Piroxicam is a known anti-inflammatory drug widely prescribed for patients but it produces side effects and induces ulcer. NSAIDs act via inhibition of cyclooxygenase (COX)-1 and COX-2 enzymes, which leads to accumulation of intracellular arachidonic acid that inhibits PG synthesis [7]. Alteration in the PG level promotes acid secretion in the mucosa which disturbs the gastric equilibrium, increases the neutrophil infiltration, induces TNF-α expression and disrupts the balance between nitric oxide (NO) and other free radical expression [39]. As PG plays an important role in preventing mucosal injury and shows a protective role via enhancing bicarbonate and mucus production, it is important to prevent the suppression of PG. Virgin coconut oil shows a significant (p < 0.001) reduction of UI in the piroxicam-induced ulcer model. These results suggest the possibilities of PG and mucus involvement in the anti-ulcer activity of VCO. This has also been proven in our present investigations as the level of PGE2 in the VCO-treated group was significantly (p < 0.001) increased three-fold as compared to the control group. In addition, it can be also supported by the significant (p < 0.001) increase of mucus production noted in VCO-treated pylorus-ligated rats, which is associated with preventing NSAIDs-induced ulcer.

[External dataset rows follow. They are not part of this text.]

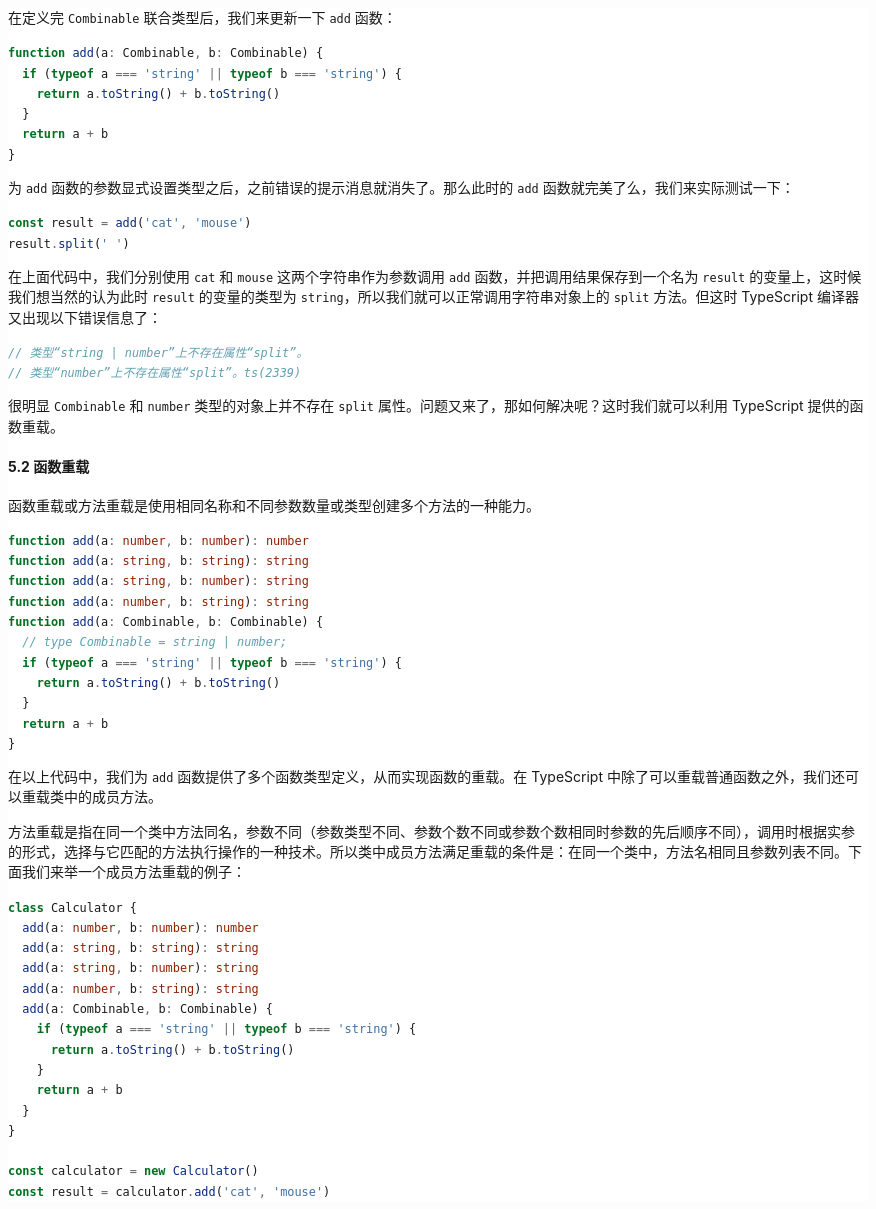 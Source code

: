 在定义完 `Combinable` 联合类型后，我们来更新一下 `add` 函数：

```ts
function add(a: Combinable, b: Combinable) {
  if (typeof a === 'string' || typeof b === 'string') {
    return a.toString() + b.toString()
  }
  return a + b
}
```

为 `add` 函数的参数显式设置类型之后，之前错误的提示消息就消失了。那么此时的 `add` 函数就完美了么，我们来实际测试一下：

```ts
const result = add('cat', 'mouse')
result.split(' ')
```

在上面代码中，我们分别使用 `cat` 和 `mouse` 这两个字符串作为参数调用 `add` 函数，并把调用结果保存到一个名为 `result` 的变量上，这时候我们想当然的认为此时 `result` 的变量的类型为 `string`，所以我们就可以正常调用字符串对象上的 `split` 方法。但这时 TypeScript 编译器又出现以下错误信息了：

```ts
// 类型“string | number”上不存在属性“split”。
// 类型“number”上不存在属性“split”。ts(2339)
```

很明显 `Combinable` 和 `number` 类型的对象上并不存在 `split` 属性。问题又来了，那如何解决呢？这时我们就可以利用 TypeScript 提供的函数重载。

#### 5.2 函数重载

函数重载或方法重载是使用相同名称和不同参数数量或类型创建多个方法的一种能力。

```ts
function add(a: number, b: number): number
function add(a: string, b: string): string
function add(a: string, b: number): string
function add(a: number, b: string): string
function add(a: Combinable, b: Combinable) {
  // type Combinable = string | number;
  if (typeof a === 'string' || typeof b === 'string') {
    return a.toString() + b.toString()
  }
  return a + b
}
```

在以上代码中，我们为 `add` 函数提供了多个函数类型定义，从而实现函数的重载。在 TypeScript 中除了可以重载普通函数之外，我们还可以重载类中的成员方法。

方法重载是指在同一个类中方法同名，参数不同（参数类型不同、参数个数不同或参数个数相同时参数的先后顺序不同），调用时根据实参的形式，选择与它匹配的方法执行操作的一种技术。所以类中成员方法满足重载的条件是：在同一个类中，方法名相同且参数列表不同。下面我们来举一个成员方法重载的例子：

```ts
class Calculator {
  add(a: number, b: number): number
  add(a: string, b: string): string
  add(a: string, b: number): string
  add(a: number, b: string): string
  add(a: Combinable, b: Combinable) {
    if (typeof a === 'string' || typeof b === 'string') {
      return a.toString() + b.toString()
    }
    return a + b
  }
}

const calculator = new Calculator()
const result = calculator.add('cat', 'mouse')
```

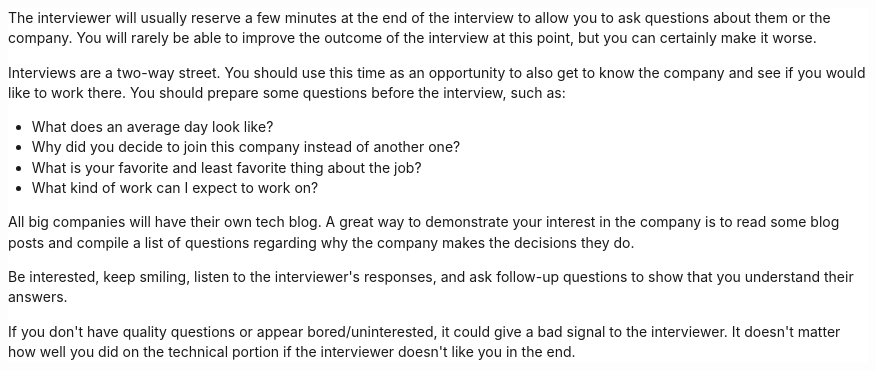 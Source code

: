 The interviewer will usually reserve a few minutes at the end of the interview to allow you to ask questions about them or the company. You will rarely be able to improve the outcome of the interview at this point, but you can certainly make it worse.

Interviews are a two-way street. You should use this time as an opportunity to also get to know the company and see if you would like to work there. You should prepare some questions before the interview, such as:

- What does an average day look like?
- Why did you decide to join this company instead of another one?
- What is your favorite and least favorite thing about the job?
- What kind of work can I expect to work on?

All big companies will have their own tech blog. A great way to demonstrate your interest in the company is to read some blog posts and compile a list of questions regarding why the company makes the decisions they do.

Be interested, keep smiling, listen to the interviewer's responses, and ask follow-up questions to show that you understand their answers.

If you don't have quality questions or appear bored/uninterested, it could give a bad signal to the interviewer. It doesn't matter how well you did on the technical portion if the interviewer doesn't like you in the end.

Pylorus ligation is a procedure used in enhancing the secretion of gastric acid and breakdown of the gastric mucosal barrier [40]. In this present investigation, a significant (p < 0.001) decrease in gastric juice secretion, decrease in total acidity and significant (p < 0.001) increase in mucus content and gastric pH were observed in the VCO-treated group compared to the control group. This indicates that VCO possesses a protective role in inhibiting ulceration. Again, the enhanced production of PG as well as up-regulation and down-regulation of antioxidants observed might also be responsible for their anti-ulcerogenic effect.
A previous study reported the presence of phenols, flavonoids, and vitamin E in VCO, which highlights its high antioxidant properties [9]. Furthermore, presence of some fatty acid components such as lauric acid might also contribute to the effective role of VCO in preventing ulceration.
In conclusion, virgin coconut oil shows potential gastro-protective activity among different kinds of ulcer models. As pathogenesis of peptic ulcer disease is associated with various factors, VCO can be considered as a potential therapy to be used for treating and preventing this ailment.